[Records excerpted from a collection]
Start of Block
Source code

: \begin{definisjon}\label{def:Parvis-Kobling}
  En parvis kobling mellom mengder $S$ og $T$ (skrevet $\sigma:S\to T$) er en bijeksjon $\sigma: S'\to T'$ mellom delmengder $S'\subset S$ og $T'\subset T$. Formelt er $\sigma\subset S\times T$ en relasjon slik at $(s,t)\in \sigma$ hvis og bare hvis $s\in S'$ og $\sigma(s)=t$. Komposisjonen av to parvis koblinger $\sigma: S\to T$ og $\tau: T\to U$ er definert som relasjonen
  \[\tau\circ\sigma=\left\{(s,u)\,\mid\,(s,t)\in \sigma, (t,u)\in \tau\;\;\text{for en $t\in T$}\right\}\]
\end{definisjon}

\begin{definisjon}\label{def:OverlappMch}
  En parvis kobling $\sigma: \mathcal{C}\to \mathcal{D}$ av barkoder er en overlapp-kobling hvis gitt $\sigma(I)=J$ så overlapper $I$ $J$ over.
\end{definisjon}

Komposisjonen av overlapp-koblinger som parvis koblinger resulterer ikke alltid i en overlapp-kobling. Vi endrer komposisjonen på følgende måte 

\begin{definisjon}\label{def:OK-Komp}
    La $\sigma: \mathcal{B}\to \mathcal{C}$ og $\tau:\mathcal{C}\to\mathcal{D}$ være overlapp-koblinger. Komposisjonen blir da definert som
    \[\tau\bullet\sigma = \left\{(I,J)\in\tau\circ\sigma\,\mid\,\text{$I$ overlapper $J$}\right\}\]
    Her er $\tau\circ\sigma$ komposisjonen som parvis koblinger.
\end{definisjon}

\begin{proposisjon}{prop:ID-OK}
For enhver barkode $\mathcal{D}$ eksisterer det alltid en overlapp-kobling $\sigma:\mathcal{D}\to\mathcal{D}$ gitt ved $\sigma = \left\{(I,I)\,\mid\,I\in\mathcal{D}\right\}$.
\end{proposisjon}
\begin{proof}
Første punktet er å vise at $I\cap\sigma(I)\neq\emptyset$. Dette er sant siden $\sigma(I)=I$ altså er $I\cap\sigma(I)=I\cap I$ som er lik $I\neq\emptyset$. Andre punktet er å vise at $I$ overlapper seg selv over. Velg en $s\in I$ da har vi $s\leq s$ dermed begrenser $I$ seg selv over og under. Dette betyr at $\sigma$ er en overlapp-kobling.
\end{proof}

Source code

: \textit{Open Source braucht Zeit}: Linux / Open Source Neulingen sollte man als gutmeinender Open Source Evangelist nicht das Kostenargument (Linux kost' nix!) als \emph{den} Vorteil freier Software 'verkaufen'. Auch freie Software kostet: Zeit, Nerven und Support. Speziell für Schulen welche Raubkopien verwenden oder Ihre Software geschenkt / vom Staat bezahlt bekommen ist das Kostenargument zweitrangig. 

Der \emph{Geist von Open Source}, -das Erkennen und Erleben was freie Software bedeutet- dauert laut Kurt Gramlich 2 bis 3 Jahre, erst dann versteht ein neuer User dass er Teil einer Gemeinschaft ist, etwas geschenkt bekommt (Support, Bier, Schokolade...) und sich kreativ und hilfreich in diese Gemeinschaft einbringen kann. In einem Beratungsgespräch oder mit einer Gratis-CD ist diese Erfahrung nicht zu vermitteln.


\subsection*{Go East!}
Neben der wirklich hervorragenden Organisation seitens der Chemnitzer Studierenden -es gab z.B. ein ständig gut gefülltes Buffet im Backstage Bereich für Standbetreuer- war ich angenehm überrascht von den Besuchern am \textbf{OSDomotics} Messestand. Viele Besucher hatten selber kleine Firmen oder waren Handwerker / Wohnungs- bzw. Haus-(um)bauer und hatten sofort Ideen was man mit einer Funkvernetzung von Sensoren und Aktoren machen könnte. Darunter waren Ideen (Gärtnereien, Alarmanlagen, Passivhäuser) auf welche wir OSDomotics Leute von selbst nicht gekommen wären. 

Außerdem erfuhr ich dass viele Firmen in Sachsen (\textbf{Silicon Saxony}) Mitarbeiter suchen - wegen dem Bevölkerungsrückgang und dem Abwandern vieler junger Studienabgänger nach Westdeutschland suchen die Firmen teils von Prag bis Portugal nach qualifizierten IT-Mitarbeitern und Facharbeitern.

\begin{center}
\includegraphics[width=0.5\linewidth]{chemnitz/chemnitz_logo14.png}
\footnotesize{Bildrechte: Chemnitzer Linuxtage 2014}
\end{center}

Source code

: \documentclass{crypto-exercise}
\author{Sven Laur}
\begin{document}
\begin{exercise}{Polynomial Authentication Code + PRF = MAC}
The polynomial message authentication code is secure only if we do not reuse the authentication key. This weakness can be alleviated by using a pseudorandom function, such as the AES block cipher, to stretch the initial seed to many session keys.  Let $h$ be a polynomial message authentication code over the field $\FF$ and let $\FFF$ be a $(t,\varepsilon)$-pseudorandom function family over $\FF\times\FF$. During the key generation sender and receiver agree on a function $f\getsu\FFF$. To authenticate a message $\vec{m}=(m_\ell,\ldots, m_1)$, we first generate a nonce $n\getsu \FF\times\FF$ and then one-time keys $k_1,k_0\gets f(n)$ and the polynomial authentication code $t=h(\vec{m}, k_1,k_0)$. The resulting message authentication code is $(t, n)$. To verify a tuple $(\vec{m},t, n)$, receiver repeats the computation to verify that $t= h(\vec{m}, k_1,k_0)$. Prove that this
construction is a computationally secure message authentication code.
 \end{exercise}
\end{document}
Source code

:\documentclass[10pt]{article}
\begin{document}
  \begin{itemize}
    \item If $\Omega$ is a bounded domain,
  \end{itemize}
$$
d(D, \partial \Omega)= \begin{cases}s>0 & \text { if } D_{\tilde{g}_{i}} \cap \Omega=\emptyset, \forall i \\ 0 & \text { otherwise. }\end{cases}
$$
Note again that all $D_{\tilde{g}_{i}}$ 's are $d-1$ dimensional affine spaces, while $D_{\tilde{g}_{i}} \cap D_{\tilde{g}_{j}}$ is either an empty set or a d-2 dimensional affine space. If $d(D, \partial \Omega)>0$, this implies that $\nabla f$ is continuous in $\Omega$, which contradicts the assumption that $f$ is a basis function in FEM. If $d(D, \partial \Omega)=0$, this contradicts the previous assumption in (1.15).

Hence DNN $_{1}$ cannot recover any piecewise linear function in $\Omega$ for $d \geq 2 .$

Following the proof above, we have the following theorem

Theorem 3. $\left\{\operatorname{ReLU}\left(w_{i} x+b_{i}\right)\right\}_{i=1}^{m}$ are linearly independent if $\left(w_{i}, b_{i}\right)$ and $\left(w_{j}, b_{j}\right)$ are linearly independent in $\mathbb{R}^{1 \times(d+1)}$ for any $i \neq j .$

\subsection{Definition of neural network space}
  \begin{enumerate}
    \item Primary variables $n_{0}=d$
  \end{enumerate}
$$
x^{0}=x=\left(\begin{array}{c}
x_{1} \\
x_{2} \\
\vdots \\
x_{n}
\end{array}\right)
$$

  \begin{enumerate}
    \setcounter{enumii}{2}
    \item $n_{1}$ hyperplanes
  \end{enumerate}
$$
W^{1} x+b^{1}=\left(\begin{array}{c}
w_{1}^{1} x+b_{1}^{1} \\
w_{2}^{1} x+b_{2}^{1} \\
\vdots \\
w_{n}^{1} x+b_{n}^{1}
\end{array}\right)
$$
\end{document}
End of Block
What is required:
Once you have read the records, output each one exactly as written.

Answer space:
Source code

: \begin{definisjon}\label{def:Parvis-Kobling}
  En parvis kobling mellom mengder $S$ og $T$ (skrevet $\sigma:S\to T$) er en bijeksjon $\sigma: S'\to T'$ mellom delmengder $S'\subset S$ og $T'\subset T$. Formelt er $\sigma\subset S\times T$ en relasjon slik at $(s,t)\in \sigma$ hvis og bare hvis $s\in S'$ og $\sigma(s)=t$. Komposisjonen av to parvis koblinger $\sigma: S\to T$ og $\tau: T\to U$ er definert som relasjonen
  \[\tau\circ\sigma=\left\{(s,u)\,\mid\,(s,t)\in \sigma, (t,u)\in \tau\;\;\text{for en $t\in T$}\right\}\]
\end{definisjon}

\begin{definisjon}\label{def:OverlappMch}
  En parvis kobling $\sigma: \mathcal{C}\to \mathcal{D}$ av barkoder er en overlapp-kobling hvis gitt $\sigma(I)=J$ så overlapper $I$ $J$ over.
\end{definisjon}

Komposisjonen av overlapp-koblinger som parvis koblinger resulterer ikke alltid i en overlapp-kobling. Vi endrer komposisjonen på følgende måte 

\begin{definisjon}\label{def:OK-Komp}
    La $\sigma: \mathcal{B}\to \mathcal{C}$ og $\tau:\mathcal{C}\to\mathcal{D}$ være overlapp-koblinger. Komposisjonen blir da definert som
    \[\tau\bullet\sigma = \left\{(I,J)\in\tau\circ\sigma\,\mid\,\text{$I$ overlapper $J$}\right\}\]
    Her er $\tau\circ\sigma$ komposisjonen som parvis koblinger.
\end{definisjon}

\begin{proposisjon}{prop:ID-OK}
For enhver barkode $\mathcal{D}$ eksisterer det alltid en overlapp-kobling $\sigma:\mathcal{D}\to\mathcal{D}$ gitt ved $\sigma = \left\{(I,I)\,\mid\,I\in\mathcal{D}\right\}$.
\end{proposisjon}
\begin{proof}
Første punktet er å vise at $I\cap\sigma(I)\neq\emptyset$. Dette er sant siden $\sigma(I)=I$ altså er $I\cap\sigma(I)=I\cap I$ som er lik $I\neq\emptyset$. Andre punktet er å vise at $I$ overlapper seg selv over. Velg en $s\in I$ da har vi $s\leq s$ dermed begrenser $I$ seg selv over og under. Dette betyr at $\sigma$ er en overlapp-kobling.
\end{proof}

Source code

: \textit{Open Source braucht Zeit}: Linux / Open Source Neulingen sollte man als gutmeinender Open Source Evangelist nicht das Kostenargument (Linux kost' nix!) als \emph{den} Vorteil freier Software 'verkaufen'. Auch freie Software kostet: Zeit, Nerven und Support. Speziell für Schulen welche Raubkopien verwenden oder Ihre Software geschenkt / vom Staat bezahlt bekommen ist das Kostenargument zweitrangig. 

Der \emph{Geist von Open Source}, -das Erkennen und Erleben was freie Software bedeutet- dauert laut Kurt Gramlich 2 bis 3 Jahre, erst dann versteht ein neuer User dass er Teil einer Gemeinschaft ist, etwas geschenkt bekommt (Support, Bier, Schokolade...) und sich kreativ und hilfreich in diese Gemeinschaft einbringen kann. In einem Beratungsgespräch oder mit einer Gratis-CD ist diese Erfahrung nicht zu vermitteln.


\subsection*{Go East!}
Neben der wirklich hervorragenden Organisation seitens der Chemnitzer Studierenden -es gab z.B. ein ständig gut gefülltes Buffet im Backstage Bereich für Standbetreuer- war ich angenehm überrascht von den Besuchern am \textbf{OSDomotics} Messestand. Viele Besucher hatten selber kleine Firmen oder waren Handwerker / Wohnungs- bzw. Haus-(um)bauer und hatten sofort Ideen was man mit einer Funkvernetzung von Sensoren und Aktoren machen könnte. Darunter waren Ideen (Gärtnereien, Alarmanlagen, Passivhäuser) auf welche wir OSDomotics Leute von selbst nicht gekommen wären. 

Außerdem erfuhr ich dass viele Firmen in Sachsen (\textbf{Silicon Saxony}) Mitarbeiter suchen - wegen dem Bevölkerungsrückgang und dem Abwandern vieler junger Studienabgänger nach Westdeutschland suchen die Firmen teils von Prag bis Portugal nach qualifizierten IT-Mitarbeitern und Facharbeitern.

\begin{center}
\includegraphics[width=0.5\linewidth]{chemnitz/chemnitz_logo14.png}
\footnotesize{Bildrechte: Chemnitzer Linuxtage 2014}
\end{center}

Source code

: \documentclass{crypto-exercise}
\author{Sven Laur}
\begin{document}
\begin{exercise}{Polynomial Authentication Code + PRF = MAC}
The polynomial message authentication code is secure only if we do not reuse the authentication key. This weakness can be alleviated by using a pseudorandom function, such as the AES block cipher, to stretch the initial seed to many session keys.  Let $h$ be a polynomial message authentication code over the field $\FF$ and let $\FFF$ be a $(t,\varepsilon)$-pseudorandom function family over $\FF\times\FF$. During the key generation sender and receiver agree on a function $f\getsu\FFF$. To authenticate a message $\vec{m}=(m_\ell,\ldots, m_1)$, we first generate a nonce $n\getsu \FF\times\FF$ and then one-time keys $k_1,k_0\gets f(n)$ and the polynomial authentication code $t=h(\vec{m}, k_1,k_0)$. The resulting message authentication code is $(t, n)$. To verify a tuple $(\vec{m},t, n)$, receiver repeats the computation to verify that $t= h(\vec{m}, k_1,k_0)$. Prove that this
construction is a computationally secure message authentication code.
 \end{exercise}
\end{document}
Source code

:\documentclass[10pt]{article}
\begin{document}
  \begin{itemize}
    \item If $\Omega$ is a bounded domain,
  \end{itemize}
$$
d(D, \partial \Omega)= \begin{cases}s>0 & \text { if } D_{\tilde{g}_{i}} \cap \Omega=\emptyset, \forall i \\ 0 & \text { otherwise. }\end{cases}
$$
Note again that all $D_{\tilde{g}_{i}}$ 's are $d-1$ dimensional affine spaces, while $D_{\tilde{g}_{i}} \cap D_{\tilde{g}_{j}}$ is either an empty set or a d-2 dimensional affine space. If $d(D, \partial \Omega)>0$, this implies that $\nabla f$ is continuous in $\Omega$, which contradicts the assumption that $f$ is a basis function in FEM. If $d(D, \partial \Omega)=0$, this contradicts the previous assumption in (1.15).

Hence DNN $_{1}$ cannot recover any piecewise linear function in $\Omega$ for $d \geq 2 .$

Following the proof above, we have the following theorem

Theorem 3. $\left\{\operatorname{ReLU}\left(w_{i} x+b_{i}\right)\right\}_{i=1}^{m}$ are linearly independent if $\left(w_{i}, b_{i}\right)$ and $\left(w_{j}, b_{j}\right)$ are linearly independent in $\mathbb{R}^{1 \times(d+1)}$ for any $i \neq j .$

\subsection{Definition of neural network space}
  \begin{enumerate}
    \item Primary variables $n_{0}=d$
  \end{enumerate}
$$
x^{0}=x=\left(\begin{array}{c}
x_{1} \\
x_{2} \\
\vdots \\
x_{n}
\end{array}\right)
$$

  \begin{enumerate}
    \setcounter{enumii}{2}
    \item $n_{1}$ hyperplanes
  \end{enumerate}
$$
W^{1} x+b^{1}=\left(\begin{array}{c}
w_{1}^{1} x+b_{1}^{1} \\
w_{2}^{1} x+b_{2}^{1} \\
\vdots \\
w_{n}^{1} x+b_{n}^{1}
\end{array}\right)
$$
\end{document}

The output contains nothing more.